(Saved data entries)
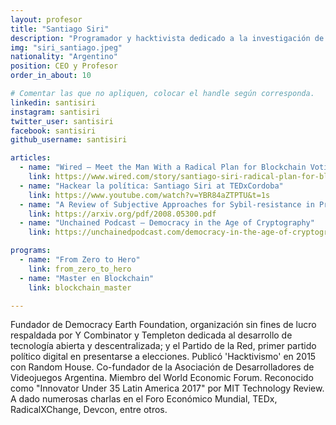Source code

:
 ```yaml
---
layout: profesor
title: "Santiago Siri"
description: "Programador y hacktivista dedicado a la investigación de democracia digital."
img: "siri_santiago.jpeg"
nationality: "Argentino"
position: CEO y Profesor
order_in_about: 10

# Comentar las que no apliquen, colocar el handle según corresponda.
linkedin: santisiri
instagram: santisiri
twitter_user: santisiri
facebook: santisiri
github_username: santisiri

articles:
  - name: "Wired — Meet the Man With a Radical Plan for Blockchain Voting"
    link: https://www.wired.com/story/santiago-siri-radical-plan-for-blockchain-voting/
  - name: "Hackear la política: Santiago Siri at TEDxCordoba"
    link: https://www.youtube.com/watch?v=YBR84aZTPTU&t=1s
  - name: "A Review of Subjective Approaches for Sybil-resistance in Proof of Personhood Protocols"
    link: https://arxiv.org/pdf/2008.05300.pdf
  - name: "Unchained Podcast — Democracy in the Age of Cryptography"
    link: https://unchainedpodcast.com/democracy-in-the-age-of-cryptography/

programs:
  - name: "From Zero to Hero"
    link: from_zero_to_hero
  - name: "Master en Blockchain"
    link: blockchain_master

---
```


Fundador de Democracy Earth Foundation, organización sin fines de lucro respaldada por Y Combinator y Templeton dedicada al desarrollo de tecnología abierta y descentralizada; y el Partido de la Red, primer partido político digital en presentarse a elecciones. Publicó 'Hacktivismo' en 2015 con Random House. Co-fundador de la Asociación de Desarrolladores de Videojuegos Argentina. Miembro del World Economic Forum. Reconocido como "Innovator Under 35 Latin America 2017" por MIT Technology Review. A dado numerosas charlas en el Foro Económico Mundial, TEDx, RadicalXChange, Devcon, entre otros.
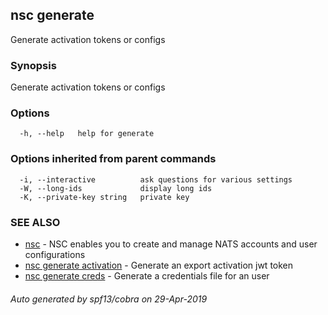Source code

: ## nsc generate

Generate activation tokens or configs

### Synopsis

Generate activation tokens or configs

### Options

```
  -h, --help   help for generate
```

### Options inherited from parent commands

```
  -i, --interactive          ask questions for various settings
  -W, --long-ids             display long ids
  -K, --private-key string   private key
```

### SEE ALSO

* [nsc](nsc.md)	 - NSC enables you to create and manage NATS accounts and user configurations
* [nsc generate activation](nsc_generate_activation.md)	 - Generate an export activation jwt token
* [nsc generate creds](nsc_generate_creds.md)	 - Generate a credentials file for an user

###### Auto generated by spf13/cobra on 29-Apr-2019
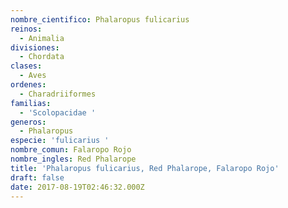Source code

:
 ```yaml
---
nombre_cientifico: Phalaropus fulicarius
reinos:
  - Animalia
divisiones:
  - Chordata
clases:
  - Aves
ordenes:
  - Charadriiformes
familias:
  - 'Scolopacidae '
generos:
  - Phalaropus
especie: 'fulicarius '
nombre_comun: Falaropo Rojo
nombre_ingles: Red Phalarope
title: 'Phalaropus fulicarius, Red Phalarope, Falaropo Rojo'
draft: false
date: 2017-08-19T02:46:32.000Z
---
```


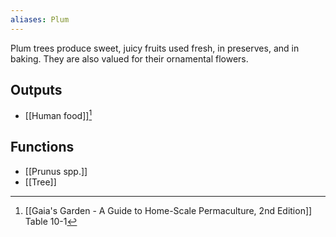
 ```yaml
---
aliases: Plum
---
```

Plum trees produce sweet, juicy fruits used fresh, in preserves, and in baking. They are also valued for their ornamental flowers.
## Outputs
- [[Human food]][^1]
## Functions
- [[Prunus spp.]]
- [[Tree]]

[^1]: [[Gaia's Garden - A Guide to Home-Scale Permaculture, 2nd Edition]] Table 10-1

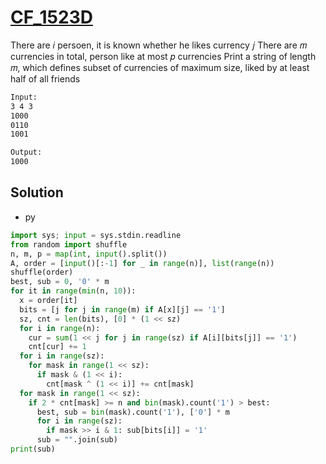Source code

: # [CF_1523D](https://codeforces.com/contest/1523/D)

There are 𝑖 persoen, it is known whether he likes currency 𝑗
There are 𝑚 currencies in total, person like at most 𝑝 currencies
Print a string of length 𝑚, which defines subset of currencies of maximum size, liked by at least half of all friends

```txt
Input:
3 4 3
1000
0110
1001

Output:
1000
```

## Solution

* py

```py
import sys; input = sys.stdin.readline
from random import shuffle
n, m, p = map(int, input().split())
A, order = [input()[:-1] for _ in range(n)], list(range(n))
shuffle(order)
best, sub = 0, '0' * m
for it in range(min(n, 10)):
  x = order[it]
  bits = [j for j in range(m) if A[x][j] == '1']
  sz, cnt = len(bits), [0] * (1 << sz)
  for i in range(n):
    cur = sum(1 << j for j in range(sz) if A[i][bits[j]] == '1')
    cnt[cur] += 1
  for i in range(sz):
    for mask in range(1 << sz):
      if mask & (1 << i):
        cnt[mask ^ (1 << i)] += cnt[mask]
  for mask in range(1 << sz):
    if 2 * cnt[mask] >= n and bin(mask).count('1') > best:
      best, sub = bin(mask).count('1'), ['0'] * m
      for i in range(sz):
        if mask >> i & 1: sub[bits[i]] = '1'
      sub = "".join(sub)
print(sub)
```
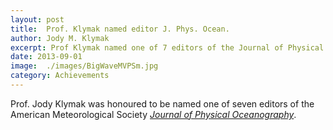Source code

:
 ```yaml
---
layout: post
title:	Prof. Klymak named editor J. Phys. Ocean.
author:	Jody M. Klymak
excerpt: Prof Klymak named one of 7 editors of the Journal of Physical Oceanography
date: 2013-09-01
image:	./images/BigWaveMVPSm.jpg
category: Achievements
---
```


Prof. Jody Klymak was honoured to be named one of seven editors of the American Meteorological Society *[Journal of Physical Oceanography](http://www2.ametsoc.org/ams/index.cfm/publications/journals/journal-of-physical-oceanography/editors-and-staff-contacts/)*. 
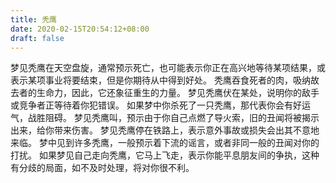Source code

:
 ```yaml
---
title: 秃鹰
date: 2020-02-15T20:54:12+08:00
draft: false
---
```


梦见秃鹰在天空盘旋，通常预示死亡，也可能表示你正在高兴地等待某项结果，或表示某项事业将要结束，但是你期待从中得到好处。
秃鹰吞食死者的肉，吸纳故去者的生命力，因此，它还象征重生的力量。
梦见秃鹰伏在某处，说明你的敌手或竞争者正等待着你犯错误。
如果梦中你杀死了一只秃鹰，那代表你会有好运气，战胜阻碍。
梦见秃鹰叫，预示由于你自己点燃了导火索，旧的丑闻将被揭示出来，给你带来伤害。
梦见秃鹰停在铁路上，表示意外事故或损失会出其不意地来临。
梦中见到许多秃鹰，一般预示着下流的谣言，或者非同一般的丑闻对你的打扰。
如果梦见自己走向秃鹰，它马上飞走，表示你能平息朋友间的争执，这种有分歧的局面，如不及时处理，将对你很不利。
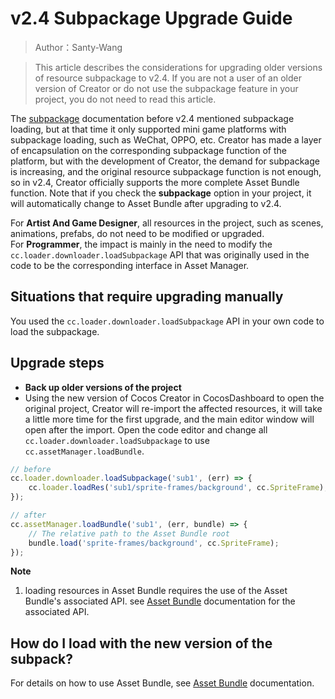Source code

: # v2.4 Subpackage Upgrade Guide

> Author：Santy-Wang

> This article describes the considerations for upgrading older versions of resource subpackage to v2.4. If you are not a user of an older version of Creator or do not use the subpackage feature in your project, you do not need to read this article.

The [subpackage](https://github.com/cocos-creator/creator-docs/blob/e02ac31bab12d3ee767c0549050b0e42bd22bc5b/en/scripting/subpackage.md) documentation before v2.4 mentioned subpackage loading, but at that time it only supported mini game platforms with subpackage loading, such as WeChat, OPPO, etc. Creator has made a layer of encapsulation on the corresponding subpackage function of the platform, but with the development of Creator, the demand for subpackage is increasing, and the original resource subpackage function is not enough, so in v2.4, Creator officially supports the more complete Asset Bundle function. Note that if you check the **subpackage** option in your project, it will automatically change to Asset Bundle after upgrading to v2.4.

For **Artist And Game Designer**, all resources in the project, such as scenes, animations, prefabs, do not need to be modified or upgraded. <br>
For **Programmer**, the impact is mainly in the need to modify the `cc.loader.downloader.loadSubpackage` API that was originally used in the code to be the corresponding interface in Asset Manager.

## Situations that require upgrading manually

You used the `cc.loader.downloader.loadSubpackage` API in your own code to load the subpackage.

## Upgrade steps

- **Back up older versions of the project**
- Using the new version of Cocos Creator in CocosDashboard to open the original project, Creator will re-import the affected resources, it will take a little more time for the first upgrade, and the main editor window will open after the import. Open the code editor and change all `cc.loader.downloader.loadSubpackage` to use `cc.assetManager.loadBundle`.

```js
// before
cc.loader.downloader.loadSubpackage('sub1', (err) => {
    cc.loader.loadRes('sub1/sprite-frames/background', cc.SpriteFrame);
});

// after
cc.assetManager.loadBundle('sub1', (err, bundle) => {
    // The relative path to the Asset Bundle root
    bundle.load('sprite-frames/background', cc.SpriteFrame);
});
```

**Note**
1. loading resources in Asset Bundle requires the use of the Asset Bundle's associated API. see [Asset Bundle](../../../api/en/classes/Bundle.html) documentation for the associated API.

## How do I load with the new version of the subpack?

For details on how to use Asset Bundle, see [Asset Bundle](../scripting/asset-bundle.md) documentation.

#### WHAT IS EXPECTED
Where does the word "Review" appear in the records above? Return every line that holds it.

#### ANSWER SPACE
  - name: "A Review of Subjective Approaches for Sybil-resistance in Proof of Personhood Protocols"
Fundador de Democracy Earth Foundation, organización sin fines de lucro respaldada por Y Combinator y Templeton dedicada al desarrollo de tecnología abierta y descentralizada; y el Partido de la Red, primer partido político digital en presentarse a elecciones. Publicó 'Hacktivismo' en 2015 con Random House. Co-fundador de la Asociación de Desarrolladores de Videojuegos Argentina. Miembro del World Economic Forum. Reconocido como "Innovator Under 35 Latin America 2017" por MIT Technology Review. A dado numerosas charlas en el Foro Económico Mundial, TEDx, RadicalXChange, Devcon, entre otros.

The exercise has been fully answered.